What do you call a woman with two brain cells?
Pregnant.

Scientists have discovered a certain food that diminishes a woman's sex drive by 90 percent....
Wedding cake.

What is the difference between erotic sex and kinky sex?
During erotic sex you use a feather or an ice cube, during kinky sex you use the whole chicken or full bucket of water(bath).

....lets continue
Q: Which sexual position produces the ugliest children?
A: Ask ur wife.

What does it mean when a man is in your bed gasping for breath and calling your name?
You didn't hold the pillow down long enough.

What do you call the useless piece of skin on a p*ni*?
The full man.

Q: What’s the difference between light and hard?
A: You can sleep with a light on.

Q: Why is fresh air a lot like sex?
A: Because it’s no big deal unless you’re not getting any.

Why do men have a hole in their p*n*s?
So their brains can get some oxygen now and then....breath out

Q: Why did God give woman 2 sets of lips?
A: So they can piss & moan at the same time!

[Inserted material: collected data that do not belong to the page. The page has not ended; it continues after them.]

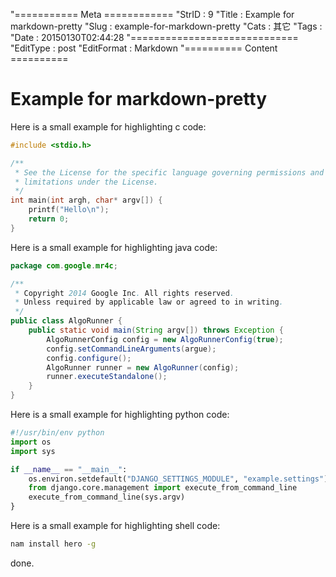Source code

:"=========== Meta ============
"StrID : 9
"Title : Example for markdown-pretty
"Slug  : example-for-markdown-pretty
"Cats  : 其它
"Tags  : 
"Date  : 20150130T02:44:28
"=============================
"EditType   : post
"EditFormat : Markdown
"========== Content ==========

# Example for markdown-pretty

Here is a small example for highlighting c code:

```c
#include <stdio.h>

/**
 * See the License for the specific language governing permissions and
 * limitations under the License.
 */
int main(int argh, char* argv[]) {
    printf("Hello\n");
    return 0;
}
```

Here is a small example for highlighting java code:

```java
package com.google.mr4c;

/**
 * Copyright 2014 Google Inc. All rights reserved.
 * Unless required by applicable law or agreed to in writing.
 */
public class AlgoRunner {
    public static void main(String argv[]) throws Exception {
        AlgoRunnerConfig config = new AlgoRunnerConfig(true);
        config.setCommandLineArguments(argue);
        config.configure();
        AlgoRunner runner = new AlgoRunner(config);
        runner.executeStandalone();
    }
}
```

Here is a small example for highlighting python code:

```python
#!/usr/bin/env python
import os
import sys

if __name__ == "__main__":
    os.environ.setdefault("DJANGO_SETTINGS_MODULE", "example.settings")
    from django.core.management import execute_from_command_line
    execute_from_command_line(sys.argv)
}
```

Here is a small example for highlighting shell code:

```sh
nam install hero -g
```

done.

Q: What are 3 words you dread the most while making love?
A: calling out another persons name! Nkt..nitakuwacha mara that that!

Q: How is sex like air?
A: It's no big thing unless you aren't getting any.

Q: What can a girl put behind her ears to make her sexy?
A: Her knees.

Q: What's a man's definition of a romantic evening?
A: Sex.
Q: Why Is Sex Like Riding A Bike?
A: You can do it by yourself, but it's usually not as much fun.

Q: What do tofu and a dildo have in common?(get ur dictonary n get da meaning of tofu)
A: They are both meat substitutes.

Q: What is the diff. betwn a sin and shame?
A: It's a sin to stick it in and a shame to take it out.

Q: What does a dwarf get if he runs through a womans legs ?
A: A cl*t around the ear and a flap across the face!

Q: What is hard and pink when it goes in and soft and wet when it comes out?
A: Bubblegum you dirty minded pervert!

Q: What do you call a whore with her own car?
A: Feels on Wheels!

Q: What do you do with a years worth of used condoms?
A: Melt them, turn them into tire and call it a goodyear.
Q: Why is sex like a game of bridge?
A: You either need a good partner or a good hand.

Bonus:
A man goes to the doctor suffering from premature ejaculation.
"Can you do anything to help me, Doc?" said the man.
"No, but I can give you the address of a woman who has a short attention span"replied the doctor.

Q: What is the difference between women and a washing machine?
A: The washing machine doesn’t follow you around for 2 weeks after you put a load into it.

Q: Why does it take 100 million sperm to fertilize an egg?
A: Because not one will stop and ask for directions.

Q: What did the left nut say to the right nut?
A: Don´t talk to the guy in the middle, he´s a dick.

Q: Why Is Sex Like Riding A Bike?
A: You have to keep pumping if you want to get anywhere.